Data excerpts
★ ★ ★ ★ ★ ★ ★

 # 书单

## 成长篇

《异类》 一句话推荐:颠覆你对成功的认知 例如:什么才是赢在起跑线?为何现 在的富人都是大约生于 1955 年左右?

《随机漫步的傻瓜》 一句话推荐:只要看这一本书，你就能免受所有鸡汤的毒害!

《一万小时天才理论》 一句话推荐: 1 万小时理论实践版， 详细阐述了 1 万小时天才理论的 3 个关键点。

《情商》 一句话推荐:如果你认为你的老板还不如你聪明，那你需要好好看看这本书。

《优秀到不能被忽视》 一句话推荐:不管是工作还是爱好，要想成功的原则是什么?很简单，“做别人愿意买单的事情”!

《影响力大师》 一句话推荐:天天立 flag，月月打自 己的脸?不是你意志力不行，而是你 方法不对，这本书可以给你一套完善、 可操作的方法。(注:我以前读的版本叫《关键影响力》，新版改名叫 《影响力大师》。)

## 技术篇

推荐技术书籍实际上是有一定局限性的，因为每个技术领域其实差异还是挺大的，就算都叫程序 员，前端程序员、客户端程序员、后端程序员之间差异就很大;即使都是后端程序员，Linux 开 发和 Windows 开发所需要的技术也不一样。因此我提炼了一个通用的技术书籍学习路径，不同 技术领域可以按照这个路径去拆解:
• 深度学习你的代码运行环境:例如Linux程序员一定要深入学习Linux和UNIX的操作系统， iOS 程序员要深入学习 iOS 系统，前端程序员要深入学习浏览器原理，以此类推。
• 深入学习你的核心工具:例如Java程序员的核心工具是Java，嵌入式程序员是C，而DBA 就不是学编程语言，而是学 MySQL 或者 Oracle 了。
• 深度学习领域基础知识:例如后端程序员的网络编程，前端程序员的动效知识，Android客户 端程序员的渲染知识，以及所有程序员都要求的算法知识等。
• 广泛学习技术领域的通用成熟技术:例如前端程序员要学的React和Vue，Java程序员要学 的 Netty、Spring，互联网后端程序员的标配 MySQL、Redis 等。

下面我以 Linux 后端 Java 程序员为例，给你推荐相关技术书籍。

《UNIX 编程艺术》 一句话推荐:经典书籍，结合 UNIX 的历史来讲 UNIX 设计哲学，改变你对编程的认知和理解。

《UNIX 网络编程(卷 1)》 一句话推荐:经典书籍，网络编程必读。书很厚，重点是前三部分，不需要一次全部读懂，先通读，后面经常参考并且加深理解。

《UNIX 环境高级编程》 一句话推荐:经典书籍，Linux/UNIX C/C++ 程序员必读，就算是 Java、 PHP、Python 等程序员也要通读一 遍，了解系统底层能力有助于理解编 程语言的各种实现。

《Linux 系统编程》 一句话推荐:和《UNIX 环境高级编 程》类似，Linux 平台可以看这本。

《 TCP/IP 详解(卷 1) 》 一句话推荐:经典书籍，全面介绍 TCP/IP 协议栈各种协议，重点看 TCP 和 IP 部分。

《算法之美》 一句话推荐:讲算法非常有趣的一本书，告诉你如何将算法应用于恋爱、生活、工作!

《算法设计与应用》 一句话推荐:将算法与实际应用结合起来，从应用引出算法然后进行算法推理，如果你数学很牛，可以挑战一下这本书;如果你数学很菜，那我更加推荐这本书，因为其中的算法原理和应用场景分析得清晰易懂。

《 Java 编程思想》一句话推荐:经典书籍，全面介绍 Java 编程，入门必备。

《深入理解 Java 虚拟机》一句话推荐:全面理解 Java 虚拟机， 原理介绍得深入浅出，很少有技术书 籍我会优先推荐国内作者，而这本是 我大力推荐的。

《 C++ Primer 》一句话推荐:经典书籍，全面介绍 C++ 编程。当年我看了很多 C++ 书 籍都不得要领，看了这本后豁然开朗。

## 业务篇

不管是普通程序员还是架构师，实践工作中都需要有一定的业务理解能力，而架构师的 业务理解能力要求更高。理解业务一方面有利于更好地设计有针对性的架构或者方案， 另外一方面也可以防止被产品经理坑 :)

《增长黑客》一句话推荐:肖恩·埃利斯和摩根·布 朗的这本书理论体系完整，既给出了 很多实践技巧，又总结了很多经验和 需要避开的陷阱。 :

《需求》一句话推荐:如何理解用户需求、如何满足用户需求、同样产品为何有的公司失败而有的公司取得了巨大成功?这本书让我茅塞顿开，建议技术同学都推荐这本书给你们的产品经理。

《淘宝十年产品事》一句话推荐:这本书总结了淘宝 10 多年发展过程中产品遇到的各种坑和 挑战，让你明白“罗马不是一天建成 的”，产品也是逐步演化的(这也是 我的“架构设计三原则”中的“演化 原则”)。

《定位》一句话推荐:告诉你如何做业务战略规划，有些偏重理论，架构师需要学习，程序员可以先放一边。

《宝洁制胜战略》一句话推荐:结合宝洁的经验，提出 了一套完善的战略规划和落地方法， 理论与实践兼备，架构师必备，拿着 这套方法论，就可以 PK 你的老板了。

★ ★ ★ ★ ★ ★ ★

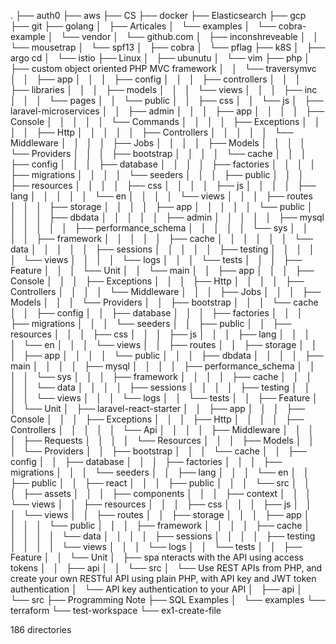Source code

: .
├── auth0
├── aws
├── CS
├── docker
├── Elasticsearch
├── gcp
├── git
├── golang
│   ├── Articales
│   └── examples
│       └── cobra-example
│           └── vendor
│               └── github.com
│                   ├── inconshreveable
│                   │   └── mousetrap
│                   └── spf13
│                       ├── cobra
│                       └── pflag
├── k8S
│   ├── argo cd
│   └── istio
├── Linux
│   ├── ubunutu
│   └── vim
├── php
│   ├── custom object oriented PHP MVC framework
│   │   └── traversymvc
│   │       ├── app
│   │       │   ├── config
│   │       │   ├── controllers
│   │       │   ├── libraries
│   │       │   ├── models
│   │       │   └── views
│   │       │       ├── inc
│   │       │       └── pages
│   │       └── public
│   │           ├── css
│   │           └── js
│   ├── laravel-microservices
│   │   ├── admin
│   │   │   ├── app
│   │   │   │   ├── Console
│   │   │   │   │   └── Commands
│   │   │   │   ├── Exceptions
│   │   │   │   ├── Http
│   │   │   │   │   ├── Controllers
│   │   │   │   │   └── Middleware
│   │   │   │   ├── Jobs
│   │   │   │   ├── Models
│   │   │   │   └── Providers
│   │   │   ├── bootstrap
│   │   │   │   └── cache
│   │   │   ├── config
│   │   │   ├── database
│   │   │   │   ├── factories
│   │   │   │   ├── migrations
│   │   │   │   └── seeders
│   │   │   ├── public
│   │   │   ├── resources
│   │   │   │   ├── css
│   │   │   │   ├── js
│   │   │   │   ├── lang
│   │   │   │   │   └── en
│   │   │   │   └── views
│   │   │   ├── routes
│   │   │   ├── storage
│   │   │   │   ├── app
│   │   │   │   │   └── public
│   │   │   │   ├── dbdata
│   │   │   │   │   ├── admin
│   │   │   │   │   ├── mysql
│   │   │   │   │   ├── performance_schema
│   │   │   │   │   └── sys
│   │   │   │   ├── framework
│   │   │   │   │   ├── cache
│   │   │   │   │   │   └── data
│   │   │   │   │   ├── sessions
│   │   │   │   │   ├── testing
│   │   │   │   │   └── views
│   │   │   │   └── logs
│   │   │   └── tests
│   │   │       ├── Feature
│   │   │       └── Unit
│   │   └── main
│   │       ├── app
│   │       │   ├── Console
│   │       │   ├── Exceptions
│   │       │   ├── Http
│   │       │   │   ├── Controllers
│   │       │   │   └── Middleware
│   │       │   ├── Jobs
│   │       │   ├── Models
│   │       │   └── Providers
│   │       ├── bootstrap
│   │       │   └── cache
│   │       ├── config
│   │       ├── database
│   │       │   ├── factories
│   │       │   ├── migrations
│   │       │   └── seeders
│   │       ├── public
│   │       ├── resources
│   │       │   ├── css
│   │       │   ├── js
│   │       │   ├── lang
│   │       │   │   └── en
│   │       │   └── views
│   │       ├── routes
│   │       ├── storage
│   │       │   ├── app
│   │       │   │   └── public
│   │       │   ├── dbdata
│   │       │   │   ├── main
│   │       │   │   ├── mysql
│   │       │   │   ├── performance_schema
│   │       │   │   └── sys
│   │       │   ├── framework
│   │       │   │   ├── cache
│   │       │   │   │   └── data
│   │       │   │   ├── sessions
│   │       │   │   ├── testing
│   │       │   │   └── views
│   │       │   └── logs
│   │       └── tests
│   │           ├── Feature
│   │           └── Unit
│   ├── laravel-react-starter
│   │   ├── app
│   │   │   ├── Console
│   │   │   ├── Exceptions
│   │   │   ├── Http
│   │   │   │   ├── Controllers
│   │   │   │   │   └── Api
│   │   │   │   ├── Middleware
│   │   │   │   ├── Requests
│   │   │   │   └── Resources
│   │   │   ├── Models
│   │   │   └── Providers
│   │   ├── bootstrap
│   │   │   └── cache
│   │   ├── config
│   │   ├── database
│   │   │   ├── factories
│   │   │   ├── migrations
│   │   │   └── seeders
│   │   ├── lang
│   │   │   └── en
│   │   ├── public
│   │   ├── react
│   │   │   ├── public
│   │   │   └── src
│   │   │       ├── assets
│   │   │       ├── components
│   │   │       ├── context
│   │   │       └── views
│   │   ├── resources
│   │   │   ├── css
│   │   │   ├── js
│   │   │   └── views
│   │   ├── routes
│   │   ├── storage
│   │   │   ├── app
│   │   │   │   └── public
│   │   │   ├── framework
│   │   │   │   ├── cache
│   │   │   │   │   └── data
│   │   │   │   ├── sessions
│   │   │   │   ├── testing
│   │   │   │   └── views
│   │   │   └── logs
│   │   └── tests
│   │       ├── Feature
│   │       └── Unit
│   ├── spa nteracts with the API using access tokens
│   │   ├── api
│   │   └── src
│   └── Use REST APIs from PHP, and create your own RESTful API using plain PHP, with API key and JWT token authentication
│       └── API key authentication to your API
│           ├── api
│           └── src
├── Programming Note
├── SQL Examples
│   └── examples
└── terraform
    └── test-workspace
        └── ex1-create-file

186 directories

★ ★ ★ ★ ★ ★ ★

YOUR OBJECTIVE – Collect every line from the records above that contains the word "public".

PROBLEM SOLUTION –
│   │       └── public
│   │   │   ├── public
│   │   │   │   │   └── public
│   │       ├── public
│   │       │   │   └── public
│   │   ├── public
│   │   │   ├── public
│   │   │   │   └── public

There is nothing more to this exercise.